Detroit is back in developers’ sights

Posted on April 28, 2014

EAST LANSING, Michigan—While Detroit has real and perceived problems with its economic health, sagging infrastructure and rust-belt image, the issues are beginning to disappear, speakers said during a panel discussion.

“We have five hotels under development right now, but our project in Detroit is one of the most important and our most proud,” said Michael Kitchen, director of acquisitions for Aparium Hotel Group, during a panel titled “Investment threats and opportunities in Detroit” at the 4 April meeting of the Real Estate Investment Management Advisory Council of The School of Hospitality Business at Michigan State University.

Aparium is part of a group transforming the former Detroit Fire Department headquarters into a 100-room independent boutique hotel. The property, which will be known as the Foundation Hotel, opens in 2015 following a $25-million restoration and transformation of the building.

“The (Detroit) market is coming back strong, and it is underserved from a hotel standpoint,” Kitchen said. “Beyond that, a new culture of innovation is being developed in the city. People, especially millennials, are coming back to the city because they want to rebuild, which is something that doesn’t exist in a lot of markets. There’s incredible camaraderie and incredible vision.”

Hotel performance in Detroit has rebounded since the end of the recession. Revenue per available room rose 9% in 2010, 12% in 2011 and 7.1% in both 2012 and last year, according to data from STR, the parent company of Hotel News Now. Year to date through March, RevPAR is up 8.6%.

According to STR, 23 hotels comprising 2,160 rooms are in the development pipeline in Detroit.

A new economy

The city’s broader economy is improving and broadening, said panelist Scott Watkins, director of market and industry analysis for Anderson Economic Group.

“We’re seeing the best of times, the worst of times, depending on where you are in the economic stratosphere,” he said. “The blue-collar, high school-educated or less segment of our population is still having a tough go of it.

Those manufacturing jobs in Michigan are gone, and they’re not coming back.”

Watkins said manufacturing jobs in Detroit have been replaced with design, engineering and technology jobs in the auto and life science industries.
“In the latest two years in which data is available, 2011 and 2012, southeast Michigan saw a 15% growth in technology business employment, whereas the nation as a whole saw about 1.2% growth,” Watkins said. “Metro Detroit has more engineering and architectural jobs than any other city in the state or the region or the country.”

The challenge for Detroit has been to broadcast the message that positive changes to its economy are underway, said Bonnie Knutson, a professor at The School of Hospitality Business.

“Detroit is a product but it is also a brand, and you can have the greatest product in the world, but you still have to sell it,” Knutson said. “And that’s the challenge for Detroit, but it is also the opportunity.”

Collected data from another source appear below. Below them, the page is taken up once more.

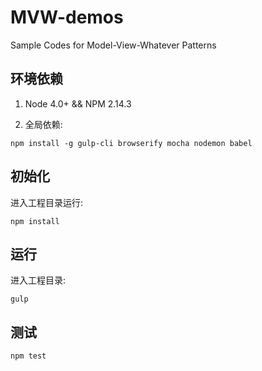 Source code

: MVW-demos
==========================

Sample Codes for Model-View-Whatever Patterns

## 环境依赖
1.  Node 4.0+ && NPM 2.14.3

2. 全局依赖:

```
npm install -g gulp-cli browserify mocha nodemon babel
```

## 初始化
进入工程目录运行:

    npm install

## 运行
进入工程目录:

    gulp

## 测试

    npm test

Knutson said Detroit and the state of Michigan need to accept and build upon its culture and heritage, not run away from it.

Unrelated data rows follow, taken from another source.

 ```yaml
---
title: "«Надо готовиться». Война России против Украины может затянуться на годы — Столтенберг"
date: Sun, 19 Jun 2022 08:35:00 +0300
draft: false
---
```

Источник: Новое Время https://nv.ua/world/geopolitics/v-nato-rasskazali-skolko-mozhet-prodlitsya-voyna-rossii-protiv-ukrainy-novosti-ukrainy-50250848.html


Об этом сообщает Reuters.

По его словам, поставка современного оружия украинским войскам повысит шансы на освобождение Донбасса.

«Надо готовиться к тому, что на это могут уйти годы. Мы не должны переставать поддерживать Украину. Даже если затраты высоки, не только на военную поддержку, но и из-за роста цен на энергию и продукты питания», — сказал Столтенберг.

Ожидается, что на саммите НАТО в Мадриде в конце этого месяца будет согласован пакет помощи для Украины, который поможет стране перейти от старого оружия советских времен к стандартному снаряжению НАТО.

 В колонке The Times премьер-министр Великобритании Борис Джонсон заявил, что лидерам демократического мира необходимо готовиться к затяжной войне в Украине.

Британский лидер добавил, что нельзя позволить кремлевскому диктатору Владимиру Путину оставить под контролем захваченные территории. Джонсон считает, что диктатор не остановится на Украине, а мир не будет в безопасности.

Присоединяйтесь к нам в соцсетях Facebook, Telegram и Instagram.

“There’s an old saying in marketing that it costs too much money to change people’s perception,” she said. “We’re starting to see people embracing what Detroit is. It’s the kind of messaging the hospitality community and all businesses can build on: embracing the brand and turning lemons into lemonade.”

While Detroit has had to wrestle with its perception problems, the panelist said the city’s issues also have an effect on the rest of southeast Michigan and the entire state.

“Fairly or unfairly, the state of Michigan is judged by the world’s knowledge of Detroit, good and bad,” Knutson said. “Trying to compete economically with other states and countries without a strong Detroit is like being in a fight with one hand tied behind our back. Michigan is much better off with a strong Detroit.”

The panelists said these perception problems have had a chilling effect on investment and financing for all types of development, including hotels.
Kitchen said there wasn’t a lot of interest in Aparium’s Foundation Hotel project from typical lenders. Instead, the developers tapped into private investors and took advantage of state historic and community revitalization tax credit programs.

“We still need another two, three or four years of a solid track record before Wall Street looks at us in the way we would like them to look at us,” Anderson’s Watkins said. “It’s coming around, but we need a few more years of people putting their own skin into the game.”

Pure Michigan success

The state’s Pure Michigan tourism marketing campaign has yielded increases in awareness and return on investment, said Sarah Nicholls, an associate professor in Michigan State’s Departments of Community Sustainability and Geography.

Nicholls said the campaign, which launched in 2006 and went national in 2009, returns $6.66 for every dollar spent on the program. And she said awareness of the campaign has increased from 28% in 2010 to 40% last year.

“We know people who have seen our ads have a better image of the state, and we know people who have seen the ads and come here have an even better image of Michigan,” she said. “Not only is the campaign getting people here, but they’re having a good experience and hopefully going back home and telling their friends and relatives to come here, too.”

Nicholls said in recent years the campaign’s reach has spread overseas to the United Kingdom, Germany and other European countries.

“The German-speaking countries are our biggest overseas markets right now,” Nicholls said. “We believe our gritty, urban image appeals to them.”